Hi readers! Last week I got an email about the Bootstrap customized basic stretch sloper pattern. You plug in an extensive amount of measurements on their site. There are even boxes to click about how much your stomach sticks out, what type of posture you have, and what way your shoulders slope. It’s really cool! And about 30 minutes later a personalized sloper is emailed to you. A great deal for seven dollars!
Since this is only a design sloper, I added my own design elements to this striped dress. I made a lace up center neckline with grommets, which I’ll be explaining after my pattern review, and also shortened the sleeves and skirt.
I tried to get my stripes to match up but they shifted while I was sewing, I guess. I had them pinned and everything! Sometimes that happens to me.
The basic fit of the dress sloper was pretty good as is. I have a feeling I may have measured my back shoulder width wrong as I had to remove about 1/2 inch of width on each side of the shoulders. The skirt was about an inch too wide in the hips, so while it wasn’t totally perfect, it was very close, and a lot better than other patterns which are often way off. There is also room for my tummy. The dress isn’t clinging tightly to my baby bulge that I have no matter how much weight I lose. I chose the box that showed a little bit of a tummy. Box B. But maybe I should have chose C . I think I’m in between. This is the box you click to put how big your stomach is….it’s important to be realistic, which can be hard!
Postscript: After spending a day trying to figure out this armhole problem, I think what needs to be done is to transfer the gaping of the armhole to a side dart. Thank you to Samina for reminding me about that technique! While I’ve tried it with woven, I never thought to do it with a knit !
Also after viewing these photos, I can see an issue with the sleeve fit and wrinkles around my armholes but i don’t really know why this is happening. Any ideas?
There is a back seam which allows the dress to be more fitted and shapely in back. If you wanted more room, you could always cut it on the fold instead, and add back a bit of ease back there.

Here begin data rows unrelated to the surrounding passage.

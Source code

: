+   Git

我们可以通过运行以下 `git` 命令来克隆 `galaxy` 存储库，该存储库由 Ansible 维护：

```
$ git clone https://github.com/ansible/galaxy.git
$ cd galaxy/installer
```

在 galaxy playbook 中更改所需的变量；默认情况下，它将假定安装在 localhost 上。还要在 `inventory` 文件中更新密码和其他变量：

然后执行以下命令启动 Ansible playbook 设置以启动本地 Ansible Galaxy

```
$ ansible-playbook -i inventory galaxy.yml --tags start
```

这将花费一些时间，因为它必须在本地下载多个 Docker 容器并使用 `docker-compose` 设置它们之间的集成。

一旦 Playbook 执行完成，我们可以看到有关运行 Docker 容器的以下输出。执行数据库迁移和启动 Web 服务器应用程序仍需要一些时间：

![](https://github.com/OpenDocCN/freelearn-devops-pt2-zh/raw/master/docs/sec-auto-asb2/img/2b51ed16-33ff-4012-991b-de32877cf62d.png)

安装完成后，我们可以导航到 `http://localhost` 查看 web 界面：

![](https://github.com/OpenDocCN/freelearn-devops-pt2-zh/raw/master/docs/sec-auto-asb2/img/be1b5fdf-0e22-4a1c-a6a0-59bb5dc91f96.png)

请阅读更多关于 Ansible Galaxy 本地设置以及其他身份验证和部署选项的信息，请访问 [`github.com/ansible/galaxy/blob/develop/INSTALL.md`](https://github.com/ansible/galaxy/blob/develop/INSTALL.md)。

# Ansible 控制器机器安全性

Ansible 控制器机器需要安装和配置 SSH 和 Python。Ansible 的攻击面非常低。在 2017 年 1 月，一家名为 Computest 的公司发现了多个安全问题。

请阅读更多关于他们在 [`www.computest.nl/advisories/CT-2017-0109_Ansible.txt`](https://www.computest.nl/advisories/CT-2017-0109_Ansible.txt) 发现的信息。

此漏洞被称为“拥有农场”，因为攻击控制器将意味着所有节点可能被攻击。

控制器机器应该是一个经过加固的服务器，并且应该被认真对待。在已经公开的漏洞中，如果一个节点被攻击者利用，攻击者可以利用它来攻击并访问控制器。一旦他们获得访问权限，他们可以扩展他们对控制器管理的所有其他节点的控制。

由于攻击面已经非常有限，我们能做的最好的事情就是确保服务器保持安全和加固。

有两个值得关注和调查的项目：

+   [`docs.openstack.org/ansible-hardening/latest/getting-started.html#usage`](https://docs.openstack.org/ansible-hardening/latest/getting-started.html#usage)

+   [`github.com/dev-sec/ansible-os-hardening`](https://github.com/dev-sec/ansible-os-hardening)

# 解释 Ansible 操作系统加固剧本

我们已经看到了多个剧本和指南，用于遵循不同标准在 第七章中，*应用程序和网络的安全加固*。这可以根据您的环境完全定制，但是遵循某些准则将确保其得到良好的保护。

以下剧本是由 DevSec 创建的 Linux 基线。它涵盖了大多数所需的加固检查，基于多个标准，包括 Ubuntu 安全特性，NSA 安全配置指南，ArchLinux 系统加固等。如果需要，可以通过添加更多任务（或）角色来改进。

One more thing about this pattern. Since it’s only a sloper, there are no sewing instructions and no pattern pieces for neckline bands or anything else. I just made my own. You get a front, back, and long sleeve only. I do have this tutorial for sewing and drafting your own neck band on knit tops. I used self fabric for this neckline, but the technique is the same.
Now onto applying grommets to the top part of my dress. First, I made an interfaced placket. I topstitched it down at the edges.The grommets weren’t easy to do, so I have a few tips if you would like to try doing these. I don’t recommend the blue Dritz pliers as they tend to split the backs of the metal grommets which will face the body, making them dangerous to wear!No way I could have that against my skin, so I went out and bought another kit to apply these damned grommets. Projects always end up taking longer than I would think because of little things like this.The basic kit above needs to be used with a rubber mallet and a wood block but the results are much better.Pounding on these grommets is kind of therapeutic, too!This method gives a nice smooth back that will lie against your skin.Happy sewing!